### Aim of the exercise
Restate each of the lines given below, word for word.

### Data extracts
++++++++++++++++++++

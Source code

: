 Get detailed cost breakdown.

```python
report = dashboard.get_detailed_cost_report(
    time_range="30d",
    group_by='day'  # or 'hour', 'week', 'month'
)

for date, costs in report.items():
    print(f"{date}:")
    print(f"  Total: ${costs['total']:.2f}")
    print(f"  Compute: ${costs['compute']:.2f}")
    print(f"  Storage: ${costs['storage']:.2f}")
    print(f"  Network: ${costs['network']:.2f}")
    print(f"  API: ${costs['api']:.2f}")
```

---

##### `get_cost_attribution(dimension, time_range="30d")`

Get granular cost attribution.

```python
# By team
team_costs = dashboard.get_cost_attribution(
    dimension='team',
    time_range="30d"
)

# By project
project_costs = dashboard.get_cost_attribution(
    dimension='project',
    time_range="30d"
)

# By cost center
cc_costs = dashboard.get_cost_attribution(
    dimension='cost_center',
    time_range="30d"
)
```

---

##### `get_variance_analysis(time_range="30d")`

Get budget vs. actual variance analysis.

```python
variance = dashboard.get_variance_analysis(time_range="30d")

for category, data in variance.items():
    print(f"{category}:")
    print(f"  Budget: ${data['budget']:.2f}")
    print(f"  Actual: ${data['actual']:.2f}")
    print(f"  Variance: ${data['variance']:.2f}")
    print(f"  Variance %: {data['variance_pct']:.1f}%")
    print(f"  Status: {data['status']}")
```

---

++++++++++++++++++++

### Answer below
Source code

: Get detailed cost breakdown.

```python
report = dashboard.get_detailed_cost_report(
    time_range="30d",
    group_by='day'  # or 'hour', 'week', 'month'
)

for date, costs in report.items():
    print(f"{date}:")
    print(f"  Total: ${costs['total']:.2f}")
    print(f"  Compute: ${costs['compute']:.2f}")
    print(f"  Storage: ${costs['storage']:.2f}")
    print(f"  Network: ${costs['network']:.2f}")
    print(f"  API: ${costs['api']:.2f}")
```

---

##### `get_cost_attribution(dimension, time_range="30d")`

Get granular cost attribution.

```python
# By team
team_costs = dashboard.get_cost_attribution(
    dimension='team',
    time_range="30d"
)

# By project
project_costs = dashboard.get_cost_attribution(
    dimension='project',
    time_range="30d"
)

# By cost center
cc_costs = dashboard.get_cost_attribution(
    dimension='cost_center',
    time_range="30d"
)
```

---

##### `get_variance_analysis(time_range="30d")`

Get budget vs. actual variance analysis.

```python
variance = dashboard.get_variance_analysis(time_range="30d")

for category, data in variance.items():
    print(f"{category}:")
    print(f"  Budget: ${data['budget']:.2f}")
    print(f"  Actual: ${data['actual']:.2f}")
    print(f"  Variance: ${data['variance']:.2f}")
    print(f"  Variance %: {data['variance_pct']:.1f}%")
    print(f"  Status: {data['status']}")
```

---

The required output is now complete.